Born-digital archives are archives that have started their life as digital documents (for example, as a spreadsheet or as a digital photograph) and have been used in this format throughout their life, before being transferred to the archive in a digital format.
They differ from digitised archives because there is no 'original' document for you to go and see at the archive. There is also the opportunity to do different kinds of research with them than you can do with physical documents that have been digitised.
Very few archives are entirely digital at present. Usually they are what we call 'hybrid collections'. These included a mix of born-digital and paper records.
Although the records are digital, you will not always be able to access them remotely - some archives provide on-site only access to digital collections.

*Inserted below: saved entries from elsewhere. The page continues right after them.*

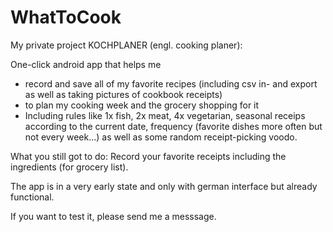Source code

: # WhatToCook

My private project KOCHPLANER (engl. cooking planer): 

One-click android app that helps me 

- record and save all of my favorite recipes (including csv in- and export as well as taking pictures of cookbook receipts)
- to plan my cooking week and the grocery shopping for it
- Including rules like 1x fish, 2x meat, 4x vegetarian, seasonal receips according to the current date, frequency (favorite dishes more often but not every week...) as well as some random receipt-picking voodo. 

What you still got to do: Record your favorite receipts including the ingredients (for grocery list). 

The app is in a very early state and only with german interface but already functional.

If you want to test it, please send me a messsage.

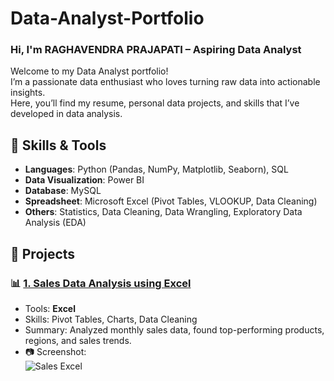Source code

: # Data-Analyst-Portfolio

###  Hi, I'm RAGHAVENDRA PRAJAPATI – Aspiring Data Analyst
Welcome to my Data Analyst portfolio!  
I’m a passionate data enthusiast who loves turning raw data into actionable insights.  
Here, you’ll find my resume, personal data projects, and skills that I’ve developed in data analysis.



## 🧠 Skills & Tools

- **Languages**: Python (Pandas, NumPy, Matplotlib, Seaborn), SQL
- **Data Visualization**: Power BI
- **Database**: MySQL
- **Spreadsheet**: Microsoft Excel (Pivot Tables, VLOOKUP, Data Cleaning)
- **Others**: Statistics, Data Cleaning, Data Wrangling, Exploratory Data Analysis (EDA)

## 📂 Projects

### 📊 [1. Sales Data Analysis using Excel](projects/sales-analysis-project/)
- Tools: **Excel**
- Skills: Pivot Tables, Charts, Data Cleaning
- Summary: Analyzed monthly sales data, found top-performing products, regions, and sales trends.
- 📷 Screenshot:  
  ![Sales Excel](assets/sales_dashboard.png)

  
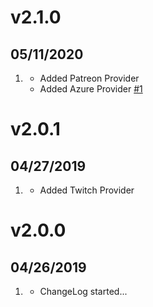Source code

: # v2.1.0
## 05/11/2020

1. [](#new)
    * Added Patreon Provider
    * Added Azure Provider [#1](https://github.com/trilbymedia/grav-plugin-login-oauth2-extras/pull/1)

# v2.0.1
## 04/27/2019

1. [](#new)
    * Added Twitch Provider

# v2.0.0
##  04/26/2019

1. [](#new)
    * ChangeLog started...
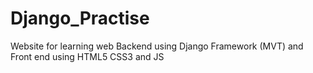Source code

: # Django_Practise
Website for learning web Backend using Django Framework (MVT) and  Front end using HTML5 CSS3 and JS
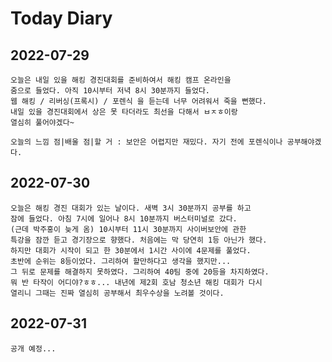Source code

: # Today Diary

## 2022-07-29

    오늘은 내일 있을 해킹 경진대회를 준비하여서 해킹 캠프 온라인을
    줌으로 들었다. 아직 10시부터 저녁 8시 30분까지 들었다.
    웹 해킹 / 리버싱(프록시) / 포렌식 을 듣는데 너무 어려워서 죽을 뻔했다.
    내일 있을 경진대회에서 상은 못 타더라도 최선을 다해서 ㅂㅈㅎ이랑
    열심히 풀어야겠다~

    오늘의 느낌 점|배울 점|할 거 : 보안은 어렵지만 재밌다. 자기 전에 포렌식이나 공부해야겠다.

## 2022-07-30

    오늘은 해킹 경진 대회가 있는 날이다. 새벽 3시 30분까지 공부를 하고
    잠에 들었다. 아침 7시에 일어나 8시 10분까지 버스터미널로 갔다.
    (근데 박주홍이 늦게 옴) 10시부터 11시 30분까지 사이버보안에 관한
    특강을 잠깐 듣고 경기장으로 향했다. 처음에는 막 당연히 1등 아닌가 했다.
    하지만 대회가 시작이 되고 한 30분에서 1시간 사이에 4문제를 풀었다.
    초반에 순위는 8등이었다. 그리하여 할만하다고 생각을 했지만...
    그 뒤로 문제를 해결하지 못하였다. 그리하여 40팀 중에 20등을 차지하였다.
    뭐 반 타작이 어디야?ㅎㅎ... 내년에 제2회 호남 청소년 해킹 대회가 다시
    열리니 그때는 진짜 열심히 공부해서 최우수상을 노려볼 것이다.

## 2022-07-31 

    공개 예정...

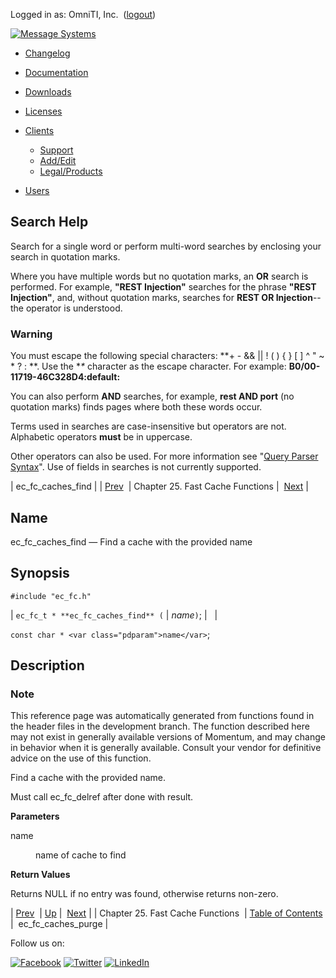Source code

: Logged in as: OmniTI, Inc.  ([logout](https://support.messagesystems.com/logout.php))

[![Message Systems](https://support.messagesystems.com/images/ms-white205.png)](https://support.messagesystems.com/start.php) 

*   [Changelog](https://support.messagesystems.com/start.php?show=changelog)
*   [Documentation](https://support.messagesystems.com/docs/)
*   [Downloads](https://support.messagesystems.com/start.php)

*   [Licenses](https://support.messagesystems.com/license_summary.php)
*   <a href="">Clients</a>
    *   [Support](https://support.messagesystems.com/cs.php)
    *   [Add/Edit](https://support.messagesystems.com/edit_client.php)
    *   [Legal/Products](https://support.messagesystems.com/edit_products.php)
*   [Users](https://support.messagesystems.com/edit_customer.php)

## Search Help

Search for a single word or perform multi-word searches by enclosing your search in quotation marks.

Where you have multiple words but no quotation marks, an **OR** search is performed. For example, **"REST Injection"** searches for the phrase **"REST Injection"**, and, without quotation marks, searches for **REST OR Injection**--the operator is understood.

### Warning

You must escape the following special characters: **+ - && || ! ( ) { } [ ] ^ " ~ * ? : \**. Use the **\** character as the escape character. For example: **B0/00-11719-46C328D4\:default\:**

You can also perform **AND** searches, for example, **rest AND port** (no quotation marks) finds pages where both these words occur.

Terms used in searches are case-insensitive but operators are not. Alphabetic operators **must** be in uppercase.

Other operators can also be used. For more information see "[Query Parser Syntax](https://lucene.apache.org/core/old_versioned_docs/versions/3_0_0/queryparsersyntax.html)". Use of fields in searches is not currently supported.

| ec_fc_caches_find |
| [Prev](fastcache.php)  | Chapter 25. Fast Cache Functions |  [Next](apis.ec_fc_caches_purge.php) |

<a name="apis.ec_fc_caches_find"></a>
## Name

ec_fc_caches_find — Find a cache with the provided name

## Synopsis

`#include "ec_fc.h"`

| `ec_fc_t * **ec_fc_caches_find** (` | <var class="pdparam">name</var>`)`; |   |

`const char * <var class="pdparam">name</var>`;<a name="idp24566816"></a>
## Description

### Note

This reference page was automatically generated from functions found in the header files in the development branch. The function described here may not exist in generally available versions of Momentum, and may change in behavior when it is generally available. Consult your vendor for definitive advice on the use of this function.

Find a cache with the provided name.

Must call ec_fc_delref after done with result.

**Parameters**

<dl class="variablelist">

<dt>name</dt>

<dd>

name of cache to find

</dd>

</dl>

**Return Values**

Returns NULL if no entry was found, otherwise returns non-zero.

| [Prev](fastcache.php)  | [Up](fastcache.php) |  [Next](apis.ec_fc_caches_purge.php) |
| Chapter 25. Fast Cache Functions  | [Table of Contents](index.php) |  ec_fc_caches_purge |

Follow us on:

[![Facebook](https://support.messagesystems.com/images/icon-facebook.png)](http://www.facebook.com/messagesystems) [![Twitter](https://support.messagesystems.com/images/icon-twitter.png)](http://twitter.com/#!/MessageSystems) [![LinkedIn](https://support.messagesystems.com/images/icon-linkedin.png)](http://www.linkedin.com/company/message-systems)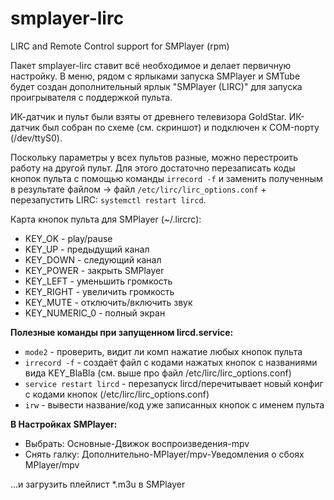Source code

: # smplayer-lirc
LIRC and Remote Control support for SMPlayer (rpm)

Пакет smplayer-lirc ставит всё необходимое и делает первичную настройку. В меню, рядом с ярлыками запуска SMPlayer и SMTube будет создан дополнительный ярлык "SMPlayer (LIRC)" для запуска проигрывателя с поддержкой пульта.

ИК-датчик и пульт были взяты от древнего телевизора GoldStar. ИК-датчик был собран по схеме (см. скриншот) и подключен к COM-порту (/dev/ttyS0). 

Поскольку параметры у всех пультов разные, можно перестроить работу на другой пульт. Для этого достаточно перезаписать коды кнопок пульта с помощью команды `irrecord -f` и заменить полученным в результате файлом -> файл `/etc/lirc/lirc_options.conf` + перезапустить LIRC: `systemctl restart lircd`.

Карта кнопок пульта для SMPlayer (~/.lircrc):
+ KEY_OK - play/pause
+ KEY_UP - предыдущий канал
+ KEY_DOWN - следующий канал
+ KEY_POWER - закрыть SMPlayer
+ KEY_LEFT - уменьшить громкость
+ KEY_RIGHT - увеличить громкость
+ KEY_MUTE - отключить/включить звук
+ KEY_NUMERIC_0 - полный экран

**Полезные команды при запущенном lircd.service:**  
+ `mode2` - проверить, видит ли комп нажатие любых кнопок пульта  
+ `irrecord -f` - создаёт файл с кодами нажатых кнопок с названиями вида KEY_BlaBla (см. выше про файл /etc/lirc/lirc_options.conf)
+ `service restart lircd` - перезапуск lircd/перечитывает новый конфиг с кодами кнопок (/etc/lirc/lirc_options.conf)
+ `irw` - вывести название/код уже записанных кнопок с именем пульта

**В Настройках SMPlayer:**  
+ Выбрать: Основные-Движок воспроизведения-mpv  
+ Снять галку: Дополнительно-MPlayer/mpv-Уведомления о сбоях MPlayer/mpv

...и загрузить плейлист *.m3u в SMPlayer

This is because of concerns around the ease of copying, altering and re-using digital records.
Although web archives are born-digital collections, they have a specific set of issues and so are discussed on a separate page.
Born digital archives create new possibilities for research but they also have their own unique problems.
The discipline of Digital Humanities has evolved to take advantage of the characteristics of both born-digital and large-scale digitsation projects (such as historic newspapers).
The School of Advanced Study has a free on-line course in text mining techniques, including topic modelling:
Programming Historian provides free online lessons in a huge range of techniques, including visualisation and textual analysis. The website is available in English, French and Spanish.
This is the process of scanning groups of texts to detect word and phrase patterns within them. Much of archival research depends on searching for words across catalogues or texts. This technique enables the text to tell you what research topics are likely to be found within it instead.
This can be something as simple as a chart or graph derived from a dataset, through plotting geospatial data from archives on maps, through to generating artworks from archive data.
Although more often associated with wrongdoing, these techniques have also been applied to born digital archives by literary scholars.